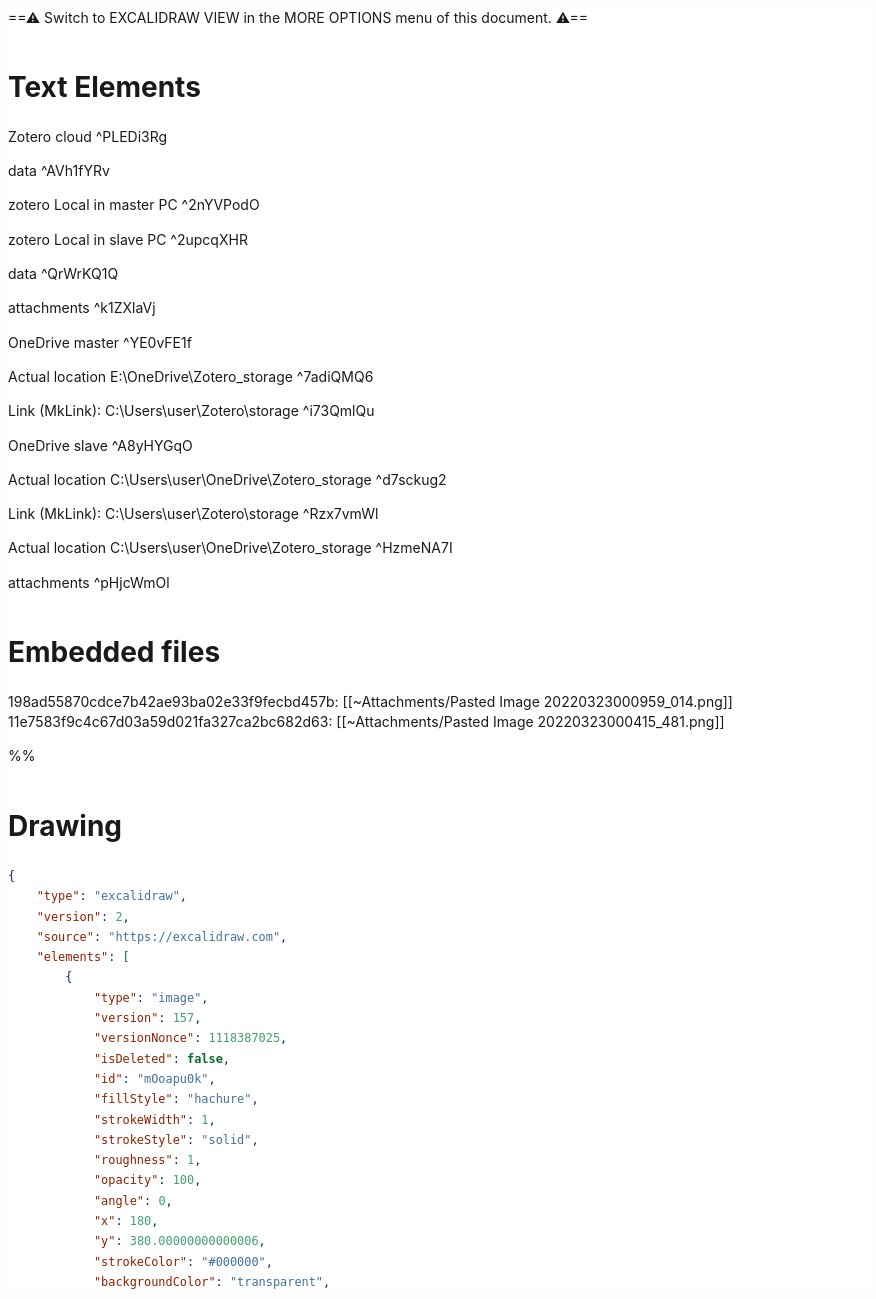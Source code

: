 
==⚠  Switch to EXCALIDRAW VIEW in the MORE OPTIONS menu of this document. ⚠==


# Text Elements
Zotero cloud ^PLEDi3Rg

data ^AVh1fYRv

zotero Local in master PC ^2nYVPodO

zotero Local in slave PC ^2upcqXHR

data ^QrWrKQ1Q

attachments ^k1ZXlaVj

OneDrive master ^YE0vFE1f

Actual location
E:\OneDrive\Zotero_storage ^7adiQMQ6

Link (MkLink):
C:\Users\user\Zotero\storage ^i73QmlQu

OneDrive slave ^A8yHYGqO

Actual location
C:\Users\user\OneDrive\Zotero_storage ^d7sckug2

Link (MkLink):
C:\Users\user\Zotero\storage ^Rzx7vmWl

Actual location
C:\Users\user\OneDrive\Zotero_storage ^HzmeNA7I

attachments ^pHjcWmOl


# Embedded files
198ad55870cdce7b42ae93ba02e33f9fecbd457b: [[~Attachments/Pasted Image 20220323000959_014.png]]
11e7583f9c4c67d03a59d021fa327ca2bc682d63: [[~Attachments/Pasted Image 20220323000415_481.png]]

%%
# Drawing
```json
{
	"type": "excalidraw",
	"version": 2,
	"source": "https://excalidraw.com",
	"elements": [
		{
			"type": "image",
			"version": 157,
			"versionNonce": 1118387025,
			"isDeleted": false,
			"id": "mOoapu0k",
			"fillStyle": "hachure",
			"strokeWidth": 1,
			"strokeStyle": "solid",
			"roughness": 1,
			"opacity": 100,
			"angle": 0,
			"x": 180,
			"y": 380.00000000000006,
			"strokeColor": "#000000",
			"backgroundColor": "transparent",
```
************
Work to be completed: Would you repeat the material above exactly, line for line, from its first line to the line with "[[~Attachments/Pasted Image 20220323000959_014.png]]", including both and skipping every picture?

Final answer:
Source code

: 
==⚠  Switch to EXCALIDRAW VIEW in the MORE OPTIONS menu of this document. ⚠==


# Text Elements
Zotero cloud ^PLEDi3Rg

data ^AVh1fYRv

zotero Local in master PC ^2nYVPodO

zotero Local in slave PC ^2upcqXHR

data ^QrWrKQ1Q

attachments ^k1ZXlaVj

OneDrive master ^YE0vFE1f

Actual location
E:\OneDrive\Zotero_storage ^7adiQMQ6

Link (MkLink):
C:\Users\user\Zotero\storage ^i73QmlQu

OneDrive slave ^A8yHYGqO

Actual location
C:\Users\user\OneDrive\Zotero_storage ^d7sckug2

Link (MkLink):
C:\Users\user\Zotero\storage ^Rzx7vmWl

Actual location
C:\Users\user\OneDrive\Zotero_storage ^HzmeNA7I

attachments ^pHjcWmOl


# Embedded files
198ad55870cdce7b42ae93ba02e33f9fecbd457b: [[~Attachments/Pasted Image 20220323000959_014.png]]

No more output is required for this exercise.